平時習慣在碎裂的時間裡,天馬行空地捕捉一些橋段,或是針對某些小眾領域的奇趣,在腦海中自動構築出故事的雛形。雖然這些靈感往往僅止於片段,不求完整,卻是我精神世界裡極為重要的座標。
回過頭審視,這些靈感的噴發,通常伴隨著現實生活的高壓。
我從不直白地在紙上控訴「我壓力好大」,相反地,文字成了情緒的變形。那些緊繃的心緒被轉化成故事情節,隱晦地、安靜地在字裡行間排解開來。

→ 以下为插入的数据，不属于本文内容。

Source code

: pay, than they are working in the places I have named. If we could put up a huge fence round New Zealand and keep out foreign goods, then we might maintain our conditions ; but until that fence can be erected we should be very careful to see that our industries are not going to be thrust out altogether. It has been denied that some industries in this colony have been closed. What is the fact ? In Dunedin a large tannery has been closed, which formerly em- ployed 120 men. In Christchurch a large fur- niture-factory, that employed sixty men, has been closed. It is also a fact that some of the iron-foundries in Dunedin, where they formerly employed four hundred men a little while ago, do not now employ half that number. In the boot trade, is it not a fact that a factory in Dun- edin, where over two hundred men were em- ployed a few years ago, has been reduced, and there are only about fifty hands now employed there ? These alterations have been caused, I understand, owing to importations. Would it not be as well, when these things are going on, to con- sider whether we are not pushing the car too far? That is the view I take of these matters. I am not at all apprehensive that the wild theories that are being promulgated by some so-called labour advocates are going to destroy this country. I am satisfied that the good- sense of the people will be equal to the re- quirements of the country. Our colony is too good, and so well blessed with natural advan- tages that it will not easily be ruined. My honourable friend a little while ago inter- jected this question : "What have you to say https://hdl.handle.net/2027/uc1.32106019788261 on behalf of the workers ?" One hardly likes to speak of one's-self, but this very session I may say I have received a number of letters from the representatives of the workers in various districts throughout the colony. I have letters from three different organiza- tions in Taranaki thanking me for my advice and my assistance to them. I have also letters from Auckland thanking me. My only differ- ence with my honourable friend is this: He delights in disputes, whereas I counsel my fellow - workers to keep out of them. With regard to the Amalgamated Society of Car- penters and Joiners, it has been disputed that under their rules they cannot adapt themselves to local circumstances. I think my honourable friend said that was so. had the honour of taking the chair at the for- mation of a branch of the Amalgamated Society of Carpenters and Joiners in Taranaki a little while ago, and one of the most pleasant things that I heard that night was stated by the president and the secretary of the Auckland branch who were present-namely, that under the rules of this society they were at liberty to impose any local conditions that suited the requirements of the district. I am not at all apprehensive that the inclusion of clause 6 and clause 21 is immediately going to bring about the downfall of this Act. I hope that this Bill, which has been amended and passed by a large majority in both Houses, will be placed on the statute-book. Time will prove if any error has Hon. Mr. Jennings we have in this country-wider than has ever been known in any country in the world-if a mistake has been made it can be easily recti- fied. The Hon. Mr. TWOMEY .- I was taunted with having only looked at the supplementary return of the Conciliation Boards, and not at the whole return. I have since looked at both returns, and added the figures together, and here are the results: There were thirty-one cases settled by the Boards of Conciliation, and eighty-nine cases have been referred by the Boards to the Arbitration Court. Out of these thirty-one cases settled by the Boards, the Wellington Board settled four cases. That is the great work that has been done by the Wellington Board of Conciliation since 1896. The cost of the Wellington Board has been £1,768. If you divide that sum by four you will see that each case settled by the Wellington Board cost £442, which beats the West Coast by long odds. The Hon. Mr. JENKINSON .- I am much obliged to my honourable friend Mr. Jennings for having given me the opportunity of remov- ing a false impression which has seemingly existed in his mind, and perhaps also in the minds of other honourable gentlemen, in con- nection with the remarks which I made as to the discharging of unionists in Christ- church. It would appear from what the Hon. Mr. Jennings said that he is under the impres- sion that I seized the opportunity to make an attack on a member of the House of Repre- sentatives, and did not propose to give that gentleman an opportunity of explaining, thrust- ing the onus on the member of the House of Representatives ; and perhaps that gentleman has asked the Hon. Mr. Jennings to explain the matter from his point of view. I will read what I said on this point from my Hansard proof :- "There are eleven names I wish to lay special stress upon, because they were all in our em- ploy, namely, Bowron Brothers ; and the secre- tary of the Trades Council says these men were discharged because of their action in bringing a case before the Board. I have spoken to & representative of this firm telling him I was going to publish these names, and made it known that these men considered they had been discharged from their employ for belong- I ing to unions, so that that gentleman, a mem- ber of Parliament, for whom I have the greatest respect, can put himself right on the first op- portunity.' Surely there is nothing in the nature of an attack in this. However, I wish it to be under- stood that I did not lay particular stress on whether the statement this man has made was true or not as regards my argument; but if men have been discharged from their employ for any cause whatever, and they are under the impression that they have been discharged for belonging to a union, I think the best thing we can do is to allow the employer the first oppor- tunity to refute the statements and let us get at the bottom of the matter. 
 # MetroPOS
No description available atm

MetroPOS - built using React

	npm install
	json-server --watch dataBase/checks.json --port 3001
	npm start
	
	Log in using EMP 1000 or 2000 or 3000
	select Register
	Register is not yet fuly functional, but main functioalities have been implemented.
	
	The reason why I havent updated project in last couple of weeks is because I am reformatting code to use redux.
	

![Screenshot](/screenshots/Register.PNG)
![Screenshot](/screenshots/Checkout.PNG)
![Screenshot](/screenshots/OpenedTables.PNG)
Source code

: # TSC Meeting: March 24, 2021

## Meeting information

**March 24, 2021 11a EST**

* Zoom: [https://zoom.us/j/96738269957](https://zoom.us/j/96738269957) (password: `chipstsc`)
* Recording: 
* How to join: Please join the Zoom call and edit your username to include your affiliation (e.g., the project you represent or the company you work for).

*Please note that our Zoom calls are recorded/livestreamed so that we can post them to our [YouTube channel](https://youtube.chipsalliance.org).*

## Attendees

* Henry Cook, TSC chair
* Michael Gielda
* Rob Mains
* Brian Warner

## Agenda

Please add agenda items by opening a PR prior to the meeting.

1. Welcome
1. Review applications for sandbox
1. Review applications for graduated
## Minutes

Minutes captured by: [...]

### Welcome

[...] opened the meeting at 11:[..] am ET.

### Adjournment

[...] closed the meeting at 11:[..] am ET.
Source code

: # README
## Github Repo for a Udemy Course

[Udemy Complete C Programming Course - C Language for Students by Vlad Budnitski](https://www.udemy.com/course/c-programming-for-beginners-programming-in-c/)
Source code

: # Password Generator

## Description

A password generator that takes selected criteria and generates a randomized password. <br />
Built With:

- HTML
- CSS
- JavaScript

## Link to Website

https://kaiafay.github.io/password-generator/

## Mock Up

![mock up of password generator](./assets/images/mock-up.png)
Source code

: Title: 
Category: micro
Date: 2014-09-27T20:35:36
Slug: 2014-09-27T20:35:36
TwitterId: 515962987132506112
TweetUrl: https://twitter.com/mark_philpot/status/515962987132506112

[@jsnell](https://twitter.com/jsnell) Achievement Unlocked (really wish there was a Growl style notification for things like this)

我不確定這樣的書寫對實際的情緒問題有多少實質幫助,但唯一能肯定的是,在指尖敲打、拼湊出這些片段的過程裡,那種純粹的輸出,確實能帶領我暫時抽離肉體的倦怠與心緒的損耗。
也因為如此,當壓力退潮、我重新回歸現實後,回頭翻閱這些文字,總會生出一種恍如隔世的陌生感。
我會忍不住困惑:「當初為什麼寫這個?」、「這真的是我寫的嗎?」甚至是「這到底在寫什麼東西!」
這種斷裂感,其實是我曾躲進故事避難的證據。
那些看起來不知所云的片段,其實是我在現實的暴雨中,為自己搭建的一座座臨時避難所。